OK, fine, so its a brawl.

I want to finish my part by saying that everyone has a right to an opinion. And the right to express it.

This has become a debate in the worst way, where words are stripped of their meaning and spewed back and forth.

Sounds a bit like a discussion between Ann Coulter and James Carville.


----------



## Craig Sharmat (Sep 22, 2007)

> Thanks for the lesson, Craig. Let me recap, in order to make sure that I have got it right:
> 
> - Unless one proves musical abilities, what he/she says matters very little on this board.
> 
> ...


----------



## aeneas (Sep 22, 2007)

Craig Sharmat @ Sat 22 Sep said:


> - History shows that people "talking big" (whatever might that mean) have put up "poor music" (whatever might THAT mean).
> 
> This has happenned as I mentioned
> 
> ...


So you like to presume about balls and gender. Probably you consider them important in a discussion about music on internet.

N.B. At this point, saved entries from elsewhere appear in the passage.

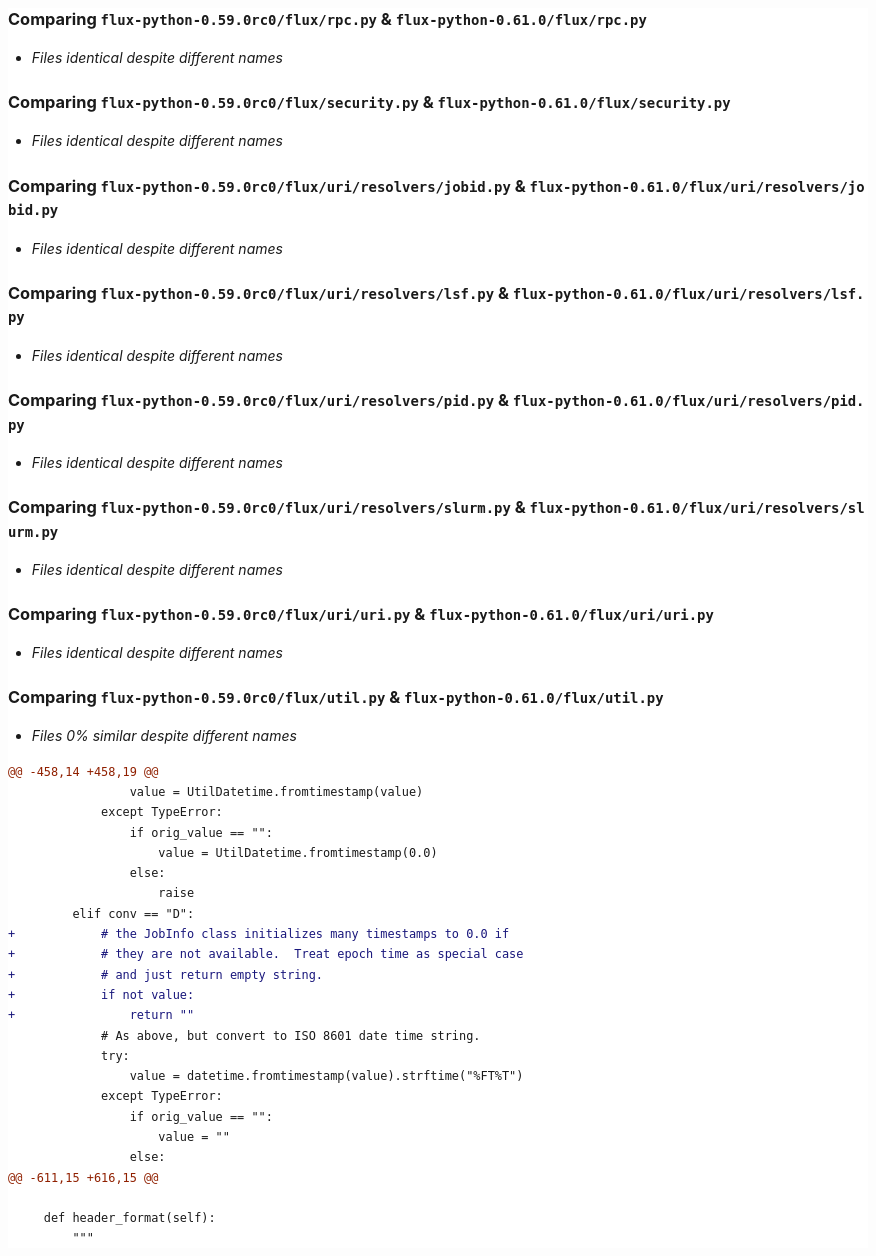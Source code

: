 ### Comparing `flux-python-0.59.0rc0/flux/rpc.py` & `flux-python-0.61.0/flux/rpc.py`

 * *Files identical despite different names*

### Comparing `flux-python-0.59.0rc0/flux/security.py` & `flux-python-0.61.0/flux/security.py`

 * *Files identical despite different names*

### Comparing `flux-python-0.59.0rc0/flux/uri/resolvers/jobid.py` & `flux-python-0.61.0/flux/uri/resolvers/jobid.py`

 * *Files identical despite different names*

### Comparing `flux-python-0.59.0rc0/flux/uri/resolvers/lsf.py` & `flux-python-0.61.0/flux/uri/resolvers/lsf.py`

 * *Files identical despite different names*

### Comparing `flux-python-0.59.0rc0/flux/uri/resolvers/pid.py` & `flux-python-0.61.0/flux/uri/resolvers/pid.py`

 * *Files identical despite different names*

### Comparing `flux-python-0.59.0rc0/flux/uri/resolvers/slurm.py` & `flux-python-0.61.0/flux/uri/resolvers/slurm.py`

 * *Files identical despite different names*

### Comparing `flux-python-0.59.0rc0/flux/uri/uri.py` & `flux-python-0.61.0/flux/uri/uri.py`

 * *Files identical despite different names*

### Comparing `flux-python-0.59.0rc0/flux/util.py` & `flux-python-0.61.0/flux/util.py`

 * *Files 0% similar despite different names*

```diff
@@ -458,14 +458,19 @@
                 value = UtilDatetime.fromtimestamp(value)
             except TypeError:
                 if orig_value == "":
                     value = UtilDatetime.fromtimestamp(0.0)
                 else:
                     raise
         elif conv == "D":
+            # the JobInfo class initializes many timestamps to 0.0 if
+            # they are not available.  Treat epoch time as special case
+            # and just return empty string.
+            if not value:
+                return ""
             # As above, but convert to ISO 8601 date time string.
             try:
                 value = datetime.fromtimestamp(value).strftime("%FT%T")
             except TypeError:
                 if orig_value == "":
                     value = ""
                 else:
@@ -611,15 +616,15 @@
 
     def header_format(self):
         """
```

Besides, what do you mean by "poor music"? The music that you don't like?


----------



## Craig Sharmat (Sep 22, 2007)

first on the respect thing you have not earned mine.

2nd I have 2 shows to finish by monday, you probably don't...

so i am out of here...have fun and feel secure in knowing you are right!


----------



## Jackull (Sep 22, 2007)

> Hehe, if all you want to know is what Dead Composers do then you are in the wrong place. I think that everybody in VI-Control is alive, even an old fart like me.



Ey Tod - if you're an old fart, who is the 'ghost note' here? :D  :D  :mrgreen:  . I won't forget that one... good to see you back here again... hehehee still ROFL

-jackULL


----------



## aeneas (Sep 22, 2007)

Craig Sharmat @ Sat 22 Sep said:


> first on the respect thing you have not earned mine.
> 
> 2nd I have 2 shows to finish by monday, you probably don't...
> 
> so i am out of here...have fun and feel secure in knowing you are right!


1) And why would that be important for *you* to respect *me*? Who are those *you* and *me*? :wink: 

2) What makes you presume that I probably don't? Maybe I am preparing my gigs faster than you do. You actually know nothing about me and my gigs, so please leave personal issues out.

3) I do have fun, thank you. Also, I feel very secure knowing that no one (not even me  ) is "right".

So, I have to assume that "poor music" is the music that you don't like. I thought so. o-[][]-o


----------



## Craig Sharmat (Sep 22, 2007)

o-[][]-o


----------



## Patrick de Caumette (Sep 22, 2007)

aeneas @ Sat Sep 22 said:


> Everybody is sticking with notes, while notes are the easiest part of music.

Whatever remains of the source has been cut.